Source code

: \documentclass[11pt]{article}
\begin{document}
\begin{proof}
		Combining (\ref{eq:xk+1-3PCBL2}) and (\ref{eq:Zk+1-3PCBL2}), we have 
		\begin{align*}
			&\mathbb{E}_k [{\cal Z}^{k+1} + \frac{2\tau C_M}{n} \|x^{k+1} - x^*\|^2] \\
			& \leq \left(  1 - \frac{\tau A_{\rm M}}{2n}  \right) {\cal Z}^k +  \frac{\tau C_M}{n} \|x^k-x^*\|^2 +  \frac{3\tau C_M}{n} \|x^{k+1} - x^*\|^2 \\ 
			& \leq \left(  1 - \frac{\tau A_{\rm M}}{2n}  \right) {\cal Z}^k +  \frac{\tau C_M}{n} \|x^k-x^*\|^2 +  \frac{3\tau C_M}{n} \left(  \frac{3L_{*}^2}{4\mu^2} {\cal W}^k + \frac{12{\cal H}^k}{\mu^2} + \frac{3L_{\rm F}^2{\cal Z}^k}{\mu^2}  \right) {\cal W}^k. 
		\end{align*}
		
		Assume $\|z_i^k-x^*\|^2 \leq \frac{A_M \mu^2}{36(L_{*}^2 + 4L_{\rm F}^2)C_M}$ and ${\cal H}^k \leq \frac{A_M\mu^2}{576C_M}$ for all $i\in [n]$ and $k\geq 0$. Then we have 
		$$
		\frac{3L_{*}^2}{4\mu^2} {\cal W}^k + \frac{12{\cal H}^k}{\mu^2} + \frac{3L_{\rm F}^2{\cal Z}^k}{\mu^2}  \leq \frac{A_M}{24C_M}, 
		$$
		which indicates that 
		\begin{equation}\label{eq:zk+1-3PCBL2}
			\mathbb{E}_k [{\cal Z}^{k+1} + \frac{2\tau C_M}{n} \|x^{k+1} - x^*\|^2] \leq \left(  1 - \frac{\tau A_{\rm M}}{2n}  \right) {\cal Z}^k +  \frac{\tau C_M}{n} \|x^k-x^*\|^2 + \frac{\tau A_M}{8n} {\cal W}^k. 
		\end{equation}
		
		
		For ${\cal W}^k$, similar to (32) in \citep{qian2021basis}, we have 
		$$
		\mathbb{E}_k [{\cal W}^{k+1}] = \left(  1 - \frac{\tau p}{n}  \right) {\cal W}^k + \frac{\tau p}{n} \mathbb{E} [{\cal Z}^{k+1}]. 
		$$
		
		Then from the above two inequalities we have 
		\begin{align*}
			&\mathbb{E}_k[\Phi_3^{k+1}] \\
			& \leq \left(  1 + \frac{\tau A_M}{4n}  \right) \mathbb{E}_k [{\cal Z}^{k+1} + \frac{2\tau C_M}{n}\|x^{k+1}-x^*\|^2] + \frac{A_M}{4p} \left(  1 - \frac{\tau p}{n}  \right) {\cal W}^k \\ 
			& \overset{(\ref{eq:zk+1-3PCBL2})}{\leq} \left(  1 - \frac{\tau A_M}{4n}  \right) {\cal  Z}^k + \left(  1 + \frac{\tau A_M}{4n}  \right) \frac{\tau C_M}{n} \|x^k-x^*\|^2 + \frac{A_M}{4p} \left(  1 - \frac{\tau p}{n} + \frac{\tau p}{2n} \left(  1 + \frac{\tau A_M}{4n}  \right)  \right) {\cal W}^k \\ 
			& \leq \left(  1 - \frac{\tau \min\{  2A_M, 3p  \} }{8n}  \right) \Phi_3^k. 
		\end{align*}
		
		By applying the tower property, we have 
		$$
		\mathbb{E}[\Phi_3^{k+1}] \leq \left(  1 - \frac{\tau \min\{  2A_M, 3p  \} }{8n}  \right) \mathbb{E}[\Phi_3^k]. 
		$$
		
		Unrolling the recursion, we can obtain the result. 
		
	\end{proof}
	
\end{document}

———

What needs to be done:
Every line that holds the string "Then" must be copied from the records above.

Reply:
		Assume $\|z_i^k-x^*\|^2 \leq \frac{A_M \mu^2}{36(L_{*}^2 + 4L_{\rm F}^2)C_M}$ and ${\cal H}^k \leq \frac{A_M\mu^2}{576C_M}$ for all $i\in [n]$ and $k\geq 0$. Then we have 
		Then from the above two inequalities we have 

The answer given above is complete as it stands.